# Directions:
Once the pictures are set aside, copy everything else in the records exactly.

Segment Start: Dataset records

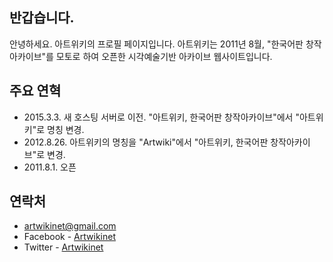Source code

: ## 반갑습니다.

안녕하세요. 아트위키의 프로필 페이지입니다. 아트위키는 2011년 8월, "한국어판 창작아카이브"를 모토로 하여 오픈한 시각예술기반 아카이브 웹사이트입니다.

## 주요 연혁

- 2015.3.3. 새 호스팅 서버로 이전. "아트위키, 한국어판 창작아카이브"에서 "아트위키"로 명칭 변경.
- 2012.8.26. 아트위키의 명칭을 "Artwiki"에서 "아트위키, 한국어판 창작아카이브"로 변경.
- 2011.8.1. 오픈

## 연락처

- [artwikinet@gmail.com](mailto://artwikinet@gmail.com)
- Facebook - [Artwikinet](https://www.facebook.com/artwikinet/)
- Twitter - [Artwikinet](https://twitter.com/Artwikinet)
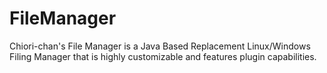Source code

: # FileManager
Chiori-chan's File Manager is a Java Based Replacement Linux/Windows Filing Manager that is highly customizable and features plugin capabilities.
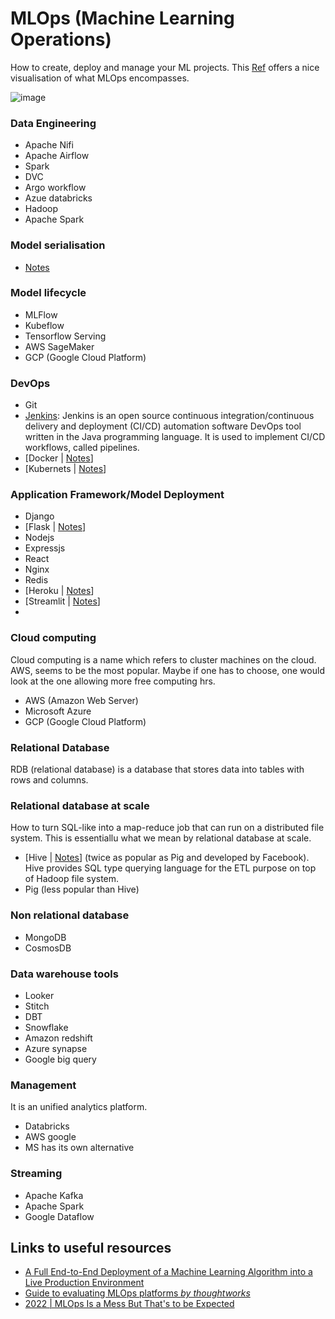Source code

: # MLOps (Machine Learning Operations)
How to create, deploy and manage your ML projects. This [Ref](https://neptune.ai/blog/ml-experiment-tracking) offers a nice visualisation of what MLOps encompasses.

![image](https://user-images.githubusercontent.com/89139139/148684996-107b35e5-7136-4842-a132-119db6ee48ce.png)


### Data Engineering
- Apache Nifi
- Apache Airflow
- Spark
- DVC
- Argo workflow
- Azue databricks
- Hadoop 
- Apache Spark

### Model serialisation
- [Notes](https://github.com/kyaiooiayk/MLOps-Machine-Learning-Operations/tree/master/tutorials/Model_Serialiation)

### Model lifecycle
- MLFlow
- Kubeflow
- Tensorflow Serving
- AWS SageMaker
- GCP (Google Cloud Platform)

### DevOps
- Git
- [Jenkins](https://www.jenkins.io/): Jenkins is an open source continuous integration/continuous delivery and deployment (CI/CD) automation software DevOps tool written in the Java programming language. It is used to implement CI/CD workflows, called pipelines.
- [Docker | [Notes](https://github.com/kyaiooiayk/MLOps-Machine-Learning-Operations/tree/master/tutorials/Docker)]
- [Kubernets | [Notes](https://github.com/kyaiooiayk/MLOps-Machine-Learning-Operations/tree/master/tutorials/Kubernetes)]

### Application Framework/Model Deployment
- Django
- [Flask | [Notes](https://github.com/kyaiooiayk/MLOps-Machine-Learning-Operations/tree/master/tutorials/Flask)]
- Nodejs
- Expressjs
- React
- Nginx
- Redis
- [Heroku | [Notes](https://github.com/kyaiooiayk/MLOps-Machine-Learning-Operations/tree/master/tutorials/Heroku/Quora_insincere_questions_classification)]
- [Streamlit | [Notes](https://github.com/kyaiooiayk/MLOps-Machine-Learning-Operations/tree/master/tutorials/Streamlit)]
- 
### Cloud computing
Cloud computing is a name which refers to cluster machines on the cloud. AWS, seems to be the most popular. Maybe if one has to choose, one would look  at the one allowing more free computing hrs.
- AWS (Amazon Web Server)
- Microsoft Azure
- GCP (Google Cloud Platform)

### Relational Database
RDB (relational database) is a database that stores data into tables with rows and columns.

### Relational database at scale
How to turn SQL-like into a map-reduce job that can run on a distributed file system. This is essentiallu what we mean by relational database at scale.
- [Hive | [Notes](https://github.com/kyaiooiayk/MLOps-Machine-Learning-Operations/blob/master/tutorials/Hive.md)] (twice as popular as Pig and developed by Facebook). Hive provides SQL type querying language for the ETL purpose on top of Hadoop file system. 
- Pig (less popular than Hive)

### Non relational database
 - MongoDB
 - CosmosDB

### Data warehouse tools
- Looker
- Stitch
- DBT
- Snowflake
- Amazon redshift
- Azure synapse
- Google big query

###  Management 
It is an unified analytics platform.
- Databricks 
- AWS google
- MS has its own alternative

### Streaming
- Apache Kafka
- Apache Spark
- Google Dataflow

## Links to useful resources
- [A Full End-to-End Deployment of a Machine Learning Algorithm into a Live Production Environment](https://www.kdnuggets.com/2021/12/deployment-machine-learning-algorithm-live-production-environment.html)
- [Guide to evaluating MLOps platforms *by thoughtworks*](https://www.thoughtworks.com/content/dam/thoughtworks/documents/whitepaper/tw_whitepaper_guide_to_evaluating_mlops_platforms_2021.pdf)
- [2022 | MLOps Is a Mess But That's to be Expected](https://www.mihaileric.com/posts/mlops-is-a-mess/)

Segment End: Dataset records

# Solution:
Source code

: ## 반갑습니다.

안녕하세요. 아트위키의 프로필 페이지입니다. 아트위키는 2011년 8월, "한국어판 창작아카이브"를 모토로 하여 오픈한 시각예술기반 아카이브 웹사이트입니다.

## 주요 연혁

- 2015.3.3. 새 호스팅 서버로 이전. "아트위키, 한국어판 창작아카이브"에서 "아트위키"로 명칭 변경.
- 2012.8.26. 아트위키의 명칭을 "Artwiki"에서 "아트위키, 한국어판 창작아카이브"로 변경.
- 2011.8.1. 오픈

## 연락처

- [artwikinet@gmail.com](mailto://artwikinet@gmail.com)
- Facebook - [Artwikinet](https://www.facebook.com/artwikinet/)
- Twitter - [Artwikinet](https://twitter.com/Artwikinet)
Source code

: # FileManager
Chiori-chan's File Manager is a Java Based Replacement Linux/Windows Filing Manager that is highly customizable and features plugin capabilities.
Source code

: # MLOps (Machine Learning Operations)
How to create, deploy and manage your ML projects. This [Ref](https://neptune.ai/blog/ml-experiment-tracking) offers a nice visualisation of what MLOps encompasses.

![image](https://user-images.githubusercontent.com/89139139/148684996-107b35e5-7136-4842-a132-119db6ee48ce.png)


### Data Engineering
- Apache Nifi
- Apache Airflow
- Spark
- DVC
- Argo workflow
- Azue databricks
- Hadoop 
- Apache Spark

### Model serialisation
- [Notes](https://github.com/kyaiooiayk/MLOps-Machine-Learning-Operations/tree/master/tutorials/Model_Serialiation)

### Model lifecycle
- MLFlow
- Kubeflow
- Tensorflow Serving
- AWS SageMaker
- GCP (Google Cloud Platform)

### DevOps
- Git
- [Jenkins](https://www.jenkins.io/): Jenkins is an open source continuous integration/continuous delivery and deployment (CI/CD) automation software DevOps tool written in the Java programming language. It is used to implement CI/CD workflows, called pipelines.
- [Docker | [Notes](https://github.com/kyaiooiayk/MLOps-Machine-Learning-Operations/tree/master/tutorials/Docker)]
- [Kubernets | [Notes](https://github.com/kyaiooiayk/MLOps-Machine-Learning-Operations/tree/master/tutorials/Kubernetes)]

### Application Framework/Model Deployment
- Django
- [Flask | [Notes](https://github.com/kyaiooiayk/MLOps-Machine-Learning-Operations/tree/master/tutorials/Flask)]
- Nodejs
- Expressjs
- React
- Nginx
- Redis
- [Heroku | [Notes](https://github.com/kyaiooiayk/MLOps-Machine-Learning-Operations/tree/master/tutorials/Heroku/Quora_insincere_questions_classification)]
- [Streamlit | [Notes](https://github.com/kyaiooiayk/MLOps-Machine-Learning-Operations/tree/master/tutorials/Streamlit)]
- 
### Cloud computing
Cloud computing is a name which refers to cluster machines on the cloud. AWS, seems to be the most popular. Maybe if one has to choose, one would look  at the one allowing more free computing hrs.
- AWS (Amazon Web Server)
- Microsoft Azure
- GCP (Google Cloud Platform)

### Relational Database
RDB (relational database) is a database that stores data into tables with rows and columns.

### Relational database at scale
How to turn SQL-like into a map-reduce job that can run on a distributed file system. This is essentiallu what we mean by relational database at scale.
- [Hive | [Notes](https://github.com/kyaiooiayk/MLOps-Machine-Learning-Operations/blob/master/tutorials/Hive.md)] (twice as popular as Pig and developed by Facebook). Hive provides SQL type querying language for the ETL purpose on top of Hadoop file system. 
- Pig (less popular than Hive)

### Non relational database
 - MongoDB
 - CosmosDB

### Data warehouse tools
- Looker
- Stitch
- DBT
- Snowflake
- Amazon redshift
- Azure synapse
- Google big query

###  Management 
It is an unified analytics platform.
- Databricks 
- AWS google
- MS has its own alternative

### Streaming
- Apache Kafka
- Apache Spark
- Google Dataflow

## Links to useful resources
- [A Full End-to-End Deployment of a Machine Learning Algorithm into a Live Production Environment](https://www.kdnuggets.com/2021/12/deployment-machine-learning-algorithm-live-production-environment.html)
- [Guide to evaluating MLOps platforms *by thoughtworks*](https://www.thoughtworks.com/content/dam/thoughtworks/documents/whitepaper/tw_whitepaper_guide_to_evaluating_mlops_platforms_2021.pdf)
- [2022 | MLOps Is a Mess But That's to be Expected](https://www.mihaileric.com/posts/mlops-is-a-mess/)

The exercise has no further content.